I spent Tuesday-Thursday this past week in Spain. On Tuesday morning, I flew to Madrid. That afternoon/evening, our company there had organised a small conference about our stuff, and I was the last speaker in the evening. The day was quite relaxed, I could do my emailing and keeping up with stuff at the location (a very modern new thing, owned by a telecommunications company in the heart of Madrid), and then just had to do my speech. The evening afterwards was the best part of the journey: Salina, my ex whom I’d met again the very day that the relationship with B was over, lives in Madrid. I spent the evening with her and with her boy-friend who is just about the most delightful person ever. We hit it off really really well, and it was just a wonderful evening. I hope to be able to see them again soon. What also did make the day fun was an on-going exchange of DM messages on Twitter with this woman whom I’m meeting in Amsterdam in a couple of weeks. I am getting too hung up on that, on that drug of these little pings, I need to be careful. But it’s nice. On Wednesday I took the train to Barcelona, where I stayed until Thursday afternoon, doing meetings, having phone calls etc., and then took the plane back to Berlin.

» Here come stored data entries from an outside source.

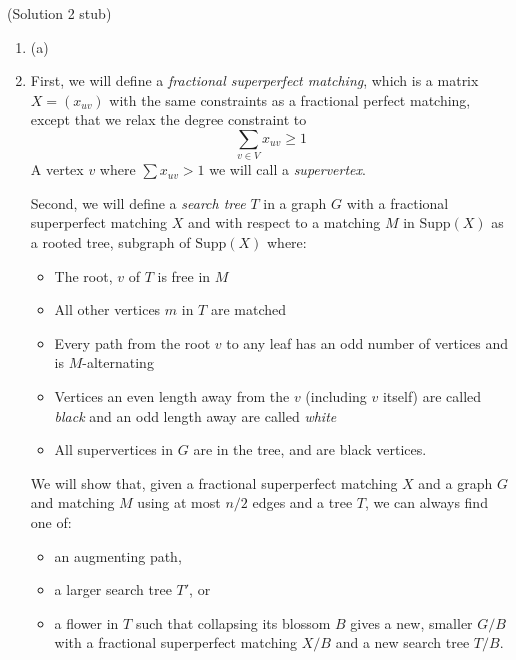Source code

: \documentclass{hmcpset}
\begin{document}
\begin{solution}
(Solution 2 stub)
\begin{enumerate}
\item (a)
\item First, we will define a \emph{fractional superperfect matching}, which is a matrix $X=(x_{uv})$ with the same constraints as a fractional perfect matching, except that we relax the degree constraint to
\[\sum_{v\in V} x_{uv} \geq 1\]
A vertex $v$ where $\sum x_{uv} > 1$ we will call a \emph{supervertex}.

Second, we will define a \emph{search tree} $T$ in a graph $G$ with a fractional superperfect matching $X$ and with respect to a matching $M$ in $\text{Supp}(X)$ as a rooted tree, subgraph of $\text{Supp}(X)$ where:
\begin{itemize}
\item The root, $v$ of $T$ is free in $M$
\item All other vertices $m$ in $T$ are matched
\item Every path from the root $v$ to any leaf has an odd number of vertices and is $M$-alternating
\item Vertices an even length away from the $v$ (including $v$ itself) are called \emph{black} and an odd length away are called \emph{white}
\item All supervertices in $G$ are in the tree, and are black vertices.
\end{itemize}

We will show that, given a fractional superperfect matching $X$ and a graph $G$ and matching $M$ using at most $n/2$ edges and a tree $T$, we can always find one of:
\begin{itemize} 
\item an augmenting path,
\item a larger search tree $T'$, or
\item a flower in $T$ such that collapsing its blossom $B$ gives a new, smaller $G/B$ with a fractional superperfect matching $X/B$ and a new search tree $T/B$.
\end{itemize}


\end{enumerate}
\end{solution}
\end{document}
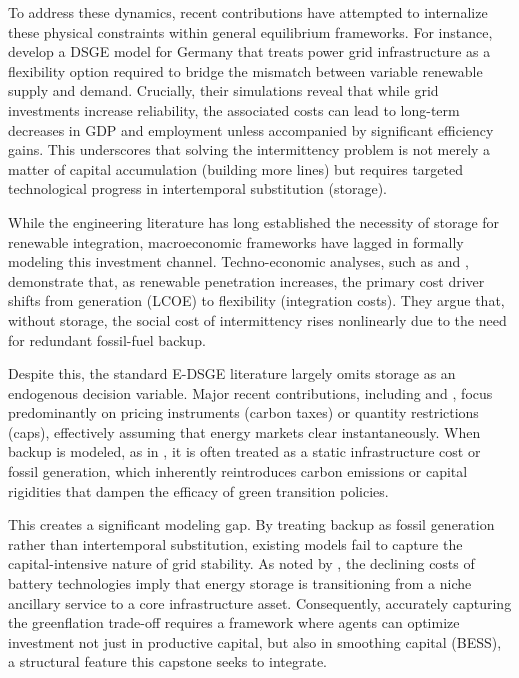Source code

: 	To address these dynamics, recent contributions have attempted to internalize these physical constraints within general equilibrium frameworks. For instance, \citet{schreiner2020investing} develop a DSGE model for Germany that treats power grid infrastructure as a flexibility option required to bridge the mismatch between variable renewable supply and demand. Crucially, their simulations reveal that while grid investments increase reliability, the associated costs can lead to long-term decreases in GDP and employment unless accompanied by significant efficiency gains. This underscores that solving the intermittency problem is not merely a matter of capital accumulation (building more lines) but requires targeted technological progress in intertemporal substitution (storage).
	
	While the engineering literature has long established the necessity of storage for renewable integration, macroeconomic frameworks have lagged in formally modeling this investment channel. Techno-economic analyses, such as \citet{zakeri2015} and \citet{lund2015}, demonstrate that, as renewable penetration increases, the primary cost driver shifts from generation (LCOE) to flexibility (integration costs). They argue that, without storage, the social cost of intermittency rises nonlinearly due to the need for redundant fossil-fuel backup.
	
	Despite this, the standard E-DSGE literature largely omits storage as an endogenous decision variable. Major recent contributions, including \citet{batten2020} and \citet{annicchiarico2021}, focus predominantly on pricing instruments (carbon taxes) or quantity restrictions (caps), effectively assuming that energy markets clear instantaneously. When backup is modeled, as in \citet{schreiner2020investing}, it is often treated as a static infrastructure cost or fossil generation, which inherently reintroduces carbon emissions or capital rigidities that dampen the efficacy of green transition policies.
	
	This creates a significant modeling gap. By treating backup as fossil generation rather than intertemporal substitution, existing models fail to capture the capital-intensive nature of grid stability. As noted by \citet{kittner2017}, the declining costs of battery technologies imply that energy storage is transitioning from a niche ancillary service to a core infrastructure asset. Consequently, accurately capturing the greenflation trade-off requires a framework where agents can optimize investment not just in productive capital, but also in smoothing capital (BESS), a structural feature this capstone seeks to integrate.
	
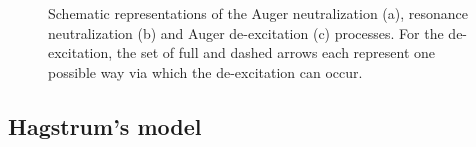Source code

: \begin{refsection}
{
\begin{figure}[ht] 
    \centering 
    \begin{subfigure}[t]{0.3\textwidth} 
        \centering 
        
        \caption{} 
    \end{subfigure}%
    ~ \hspace{1em} 
    \begin{subfigure}[t]{0.3\textwidth} 
        \centering 
        
        \caption{} 
    \end{subfigure} 
    ~ \hspace{1em} 
    \begin{subfigure}[t]{0.3\textwidth} 
        \centering 
        
        \caption{} 
    \end{subfigure}%
    \caption{\label{quotas:fig-auger}Schematic representations of the Auger 
neutralization (a), resonance neutralization (b) and Auger de-excitation (c) 
processes. For the de-excitation, the set of full and dashed arrows each 
represent one possible way via which the de-excitation can occur.} 
\end{figure} 
}

\subsection{Hagstrum's model} \label{quotas:sec-hagstrum} 
 

\end{refsection}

Monday and Friday were “days off”, according to my new plan and agreement with Tone. I still feel a little uneasy about it because I didn’t really tell anyone, and I am just worried that I am simply not being fair with my colleagues. But on the other hand, I shouldn’t be measuring my work in terms of days or hours that I am spending, and when I am spending them, but rather in terms of whether I am creating the output I need to create. And I think I am not doing too badly with the way I am handling it now. On both days, I did some emailing and answering the phone, and on Friday we had a particularly interesting call, Tone and me: we were talking with a former boss of mine. We had been talking to her about whether or not to ask her to join us as our new international CEO. In this call, she finally said she felt she couldn’t do it, but she gave us some wonderful advice, and I was really happy about the call.
Also, I started editing the little film I had made at Ars Electronica. I think it might turn out quite nice, actually.
Generally, I am doing quite well these days. The mix and balance between travel for work and free time is really interesting, and I think a good idea. I am also happy about this slowly developing contact with this person in Amsterdam. Even though I shouldn’t get my hopes up too high. Right now, it had died down a little again, but that’s probably also because she is currently finishing her dissertation. And still kind of moving in. And still getting into the new job … But even beyond that, I think I am finally finding out who I am, understanding myself and my life better. Feeling at home in my skin. Things are still often stressful, and taxing, but overall good, right now.